Quando sentiamo parlare di età pensionabile, la misura di riferimento per l’Inps è la pensione di vecchiaia. Si tratta della misura che si centra ad una età prestabilita e con un altrettanto prestabilito numero di contributi da versare. Nella Legge di Bilancio alla voce pensione di vecchiaia nulla di nuovo è stato fatto, ma per quanto riguarda la misura tra 2018 e 2019 molto cambierà. Inoltre, la pensione di vecchiaia è quella da cui parte l’Ape, l’Anticipo Pensionistico sia sociale che volontario. Proprio sull’Ape vanno registrate le novità principali introdotte dalla manovra finanziaria che va a rettificare diversi aspetti della misura entrata in scena da meno di un anno.

Ecco in dettaglio tutto quello che c’è da sapere per questi istituti legati all’età pensionabile.

Novità 2018

Niente cambia nel 2018 per la pensione di vecchiaia per i lavoratori uomini mentre per le donne si azzera l’anno di anticipo loro destinato. La pensione di vecchiaia nel 2018 si centrerà senza differenze di genere a 66 anni e 7 mesi di età con i canonici 20 anni di contribuzione minima. L’età pensionabile però salirà ufficialmente nel 2019 quando l’aumento della vita media degli italiani farà salire per tutti l’età minima per la pensione a 67 anni. Per le donne lavoratrici dipendenti che fino al prossimo 31 dicembre potevano andare in pensione a 65 anni e 7 mesi, si tratta di posticipare la pensione di un anno esatto che dal 2019 diventerà un anno e 5 mesi.
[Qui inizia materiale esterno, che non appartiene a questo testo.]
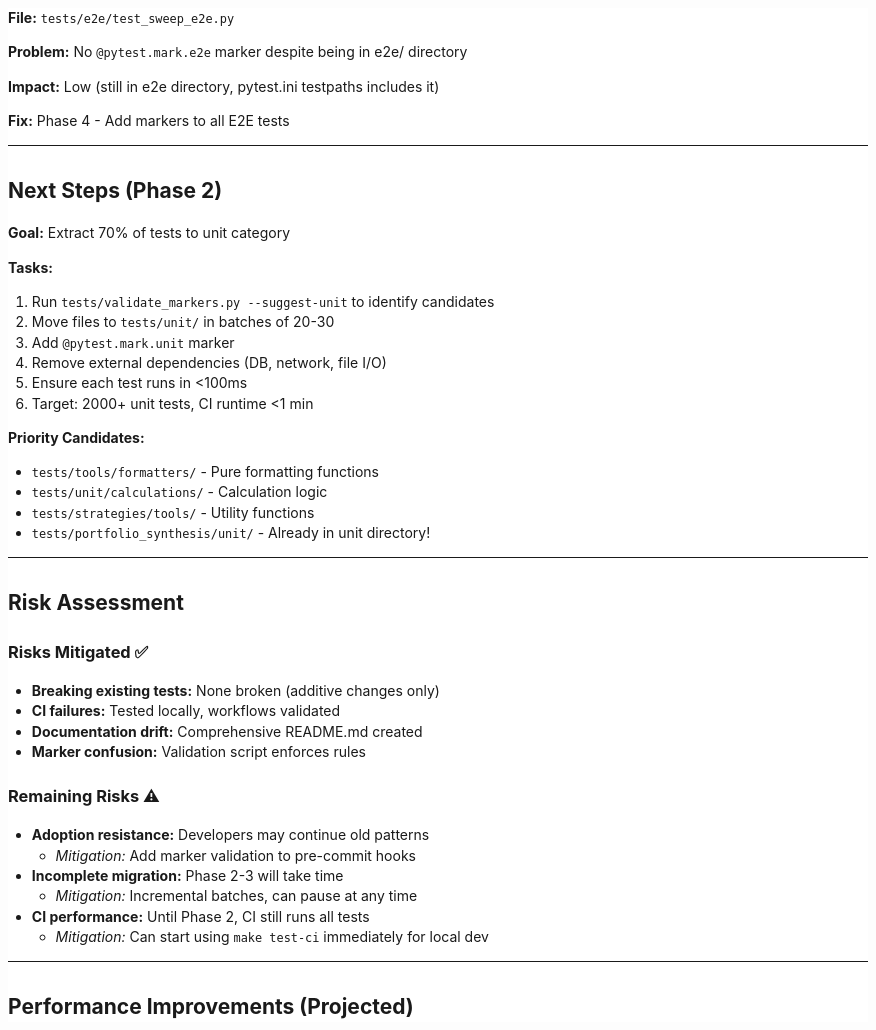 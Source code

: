 **File:** `tests/e2e/test_sweep_e2e.py`

**Problem:** No `@pytest.mark.e2e` marker despite being in e2e/ directory

**Impact:** Low (still in e2e directory, pytest.ini testpaths includes it)

**Fix:** Phase 4 - Add markers to all E2E tests

---

## Next Steps (Phase 2)

**Goal:** Extract 70% of tests to unit category

**Tasks:**

1. Run `tests/validate_markers.py --suggest-unit` to identify candidates
2. Move files to `tests/unit/` in batches of 20-30
3. Add `@pytest.mark.unit` marker
4. Remove external dependencies (DB, network, file I/O)
5. Ensure each test runs in <100ms
6. Target: 2000+ unit tests, CI runtime <1 min

**Priority Candidates:**

- `tests/tools/formatters/` - Pure formatting functions
- `tests/unit/calculations/` - Calculation logic
- `tests/strategies/tools/` - Utility functions
- `tests/portfolio_synthesis/unit/` - Already in unit directory!

---

## Risk Assessment

### Risks Mitigated ✅

- **Breaking existing tests:** None broken (additive changes only)
- **CI failures:** Tested locally, workflows validated
- **Documentation drift:** Comprehensive README.md created
- **Marker confusion:** Validation script enforces rules

### Remaining Risks ⚠️

- **Adoption resistance:** Developers may continue old patterns
  - _Mitigation:_ Add marker validation to pre-commit hooks
- **Incomplete migration:** Phase 2-3 will take time
  - _Mitigation:_ Incremental batches, can pause at any time
- **CI performance:** Until Phase 2, CI still runs all tests
  - _Mitigation:_ Can start using `make test-ci` immediately for local dev

---

## Performance Improvements (Projected)
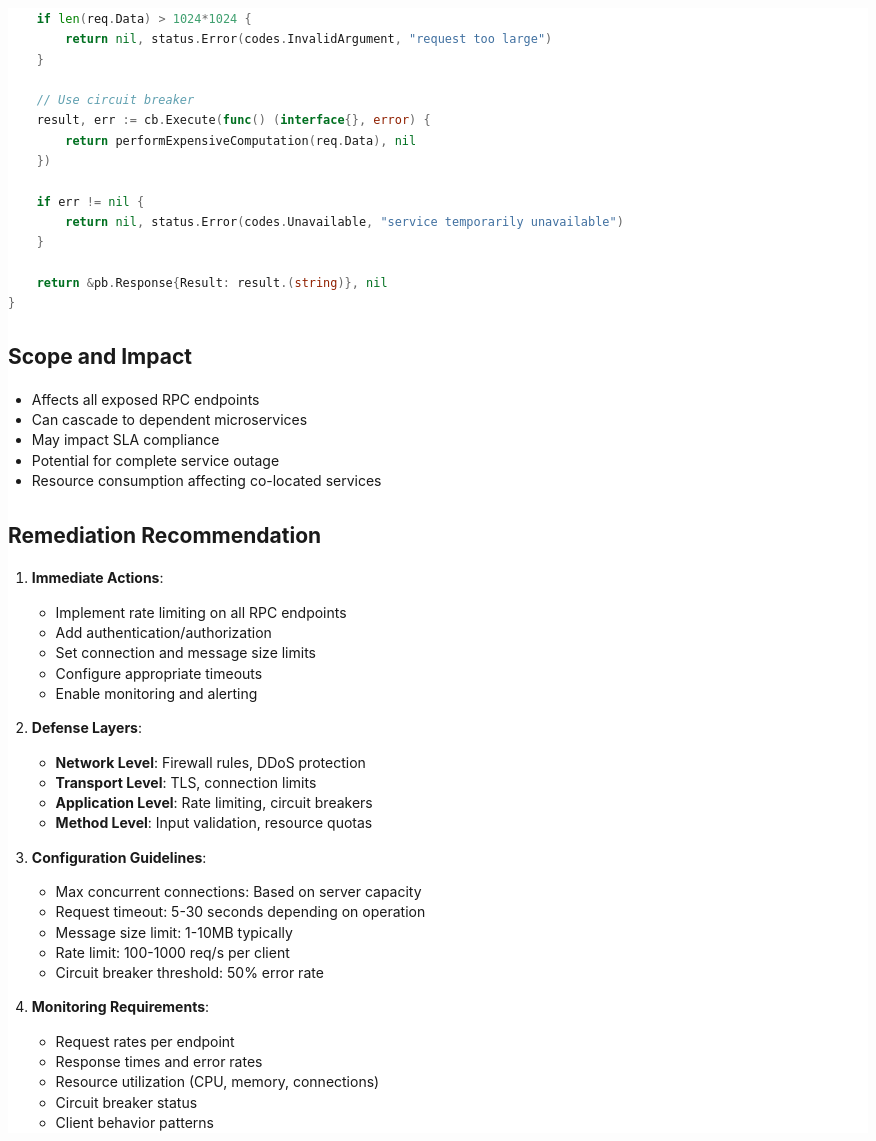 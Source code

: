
 ```go
    if len(req.Data) > 1024*1024 {
        return nil, status.Error(codes.InvalidArgument, "request too large")
    }
    
    // Use circuit breaker
    result, err := cb.Execute(func() (interface{}, error) {
        return performExpensiveComputation(req.Data), nil
    })
    
    if err != nil {
        return nil, status.Error(codes.Unavailable, "service temporarily unavailable")
    }
    
    return &pb.Response{Result: result.(string)}, nil
}
```

## Scope and Impact
- Affects all exposed RPC endpoints
- Can cascade to dependent microservices
- May impact SLA compliance
- Potential for complete service outage
- Resource consumption affecting co-located services

## Remediation Recommendation
1. **Immediate Actions**:
   - Implement rate limiting on all RPC endpoints
   - Add authentication/authorization
   - Set connection and message size limits
   - Configure appropriate timeouts
   - Enable monitoring and alerting

2. **Defense Layers**:
   - **Network Level**: Firewall rules, DDoS protection
   - **Transport Level**: TLS, connection limits
   - **Application Level**: Rate limiting, circuit breakers
   - **Method Level**: Input validation, resource quotas

3. **Configuration Guidelines**:
   - Max concurrent connections: Based on server capacity
   - Request timeout: 5-30 seconds depending on operation
   - Message size limit: 1-10MB typically
   - Rate limit: 100-1000 req/s per client
   - Circuit breaker threshold: 50% error rate

4. **Monitoring Requirements**:
   - Request rates per endpoint
   - Response times and error rates
   - Resource utilization (CPU, memory, connections)
   - Circuit breaker status
   - Client behavior patterns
Questo il cambiamento più importante della misura che però non deriva dalla Legge di Bilancio ma da una vecchia direttiva della UE che dichiarò illegittima la differenza di genere tra lavoratori uomini e donne nella Pubblica Amministrazione che all’epoca prevedeva la quiescenza di vecchiaia a 65 anni per i maschi e 60 per le femmine.

Esenzioni

Una misura che consente di anticipare a 63 anni la pensione è l’Ape, cioè il famoso Anticipo Pensionistico. Nella versione sociale l’anticipo è a carico dello stato, con la pensione calcolata sul numero dei contributi accumulati alla data di presentazione della domanda. La pensione erogata è in 12 mensilità, quindi senza tredicesima, non reversibile e non rivalutabile con la perequazione.

L’Ape sociale è destinata a disabili, caregivers e disoccupati che hanno almeno 30 anni di contributi versati. Altri beneficiari sono i lavori gravosi per i quali però sono necessari 36 anni di contributi versati. Proprio sui lavori gravosi si registrano le novità sostanziali per il 2018. Le categorie di lavoratori alle prese con attività talmente logoranti da consentire loro l’anticipo per la pensione con l’Ape sociale passano da 11 a 15 e per tutte queste l’aumento di età pensionabile a 67 anni nel 2019 sarà congelato, fissando il requisiti per la pensione di vecchiaia a 66 anni e 7 mesi. Per quanti invece non sono soggetti svantaggiati per l’accesso all’Ape sociale c’è l’Ape volontaria. Sempre a 63 anni di età ma con 20 di contributi tutti possono centrare l’Ape volontaria, ma in questo caso a loro completo carico.

La pensione viene erogata sempre su 12 mesi e con le limitazioni dell’Ape sociale e sempre dall’Inps. I soldi però ce li mette una banca alla quale bisogna restituirli quando termina l’anticipo e si arriva a percepire la propria pensione di vecchiaia. Soldi in prestito gravati di spese di assicurazione e interessi che di fatto rendono debitore il pensionato che per 20 anni e mese per mese dovranno fare i conti con una rata trattenuta sulla pensione. L’Ape, qualsiasi sia la sua versione, si centra ad una distanza massima dai 66 anni e 7 mesi pari a 3 anni e 7 mesi. Questo il parametro di riferimento per una misura comunque flessibile che lascia al lavoratore la scelta di quando e come uscire proprio perché deve calcolare in che modo ed in che misura vuole indebitarsi.

I 3 anni e 7 mesi di distanza dalla quiescenza di vecchiaia, salvo interventi ad anno in corso da parte del nuovo Governo che nascerà dopo le elezioni di marzo, sposteranno anche l’età minima di accesso per l’Ape a 63 anni e 7 mesi nel 2019.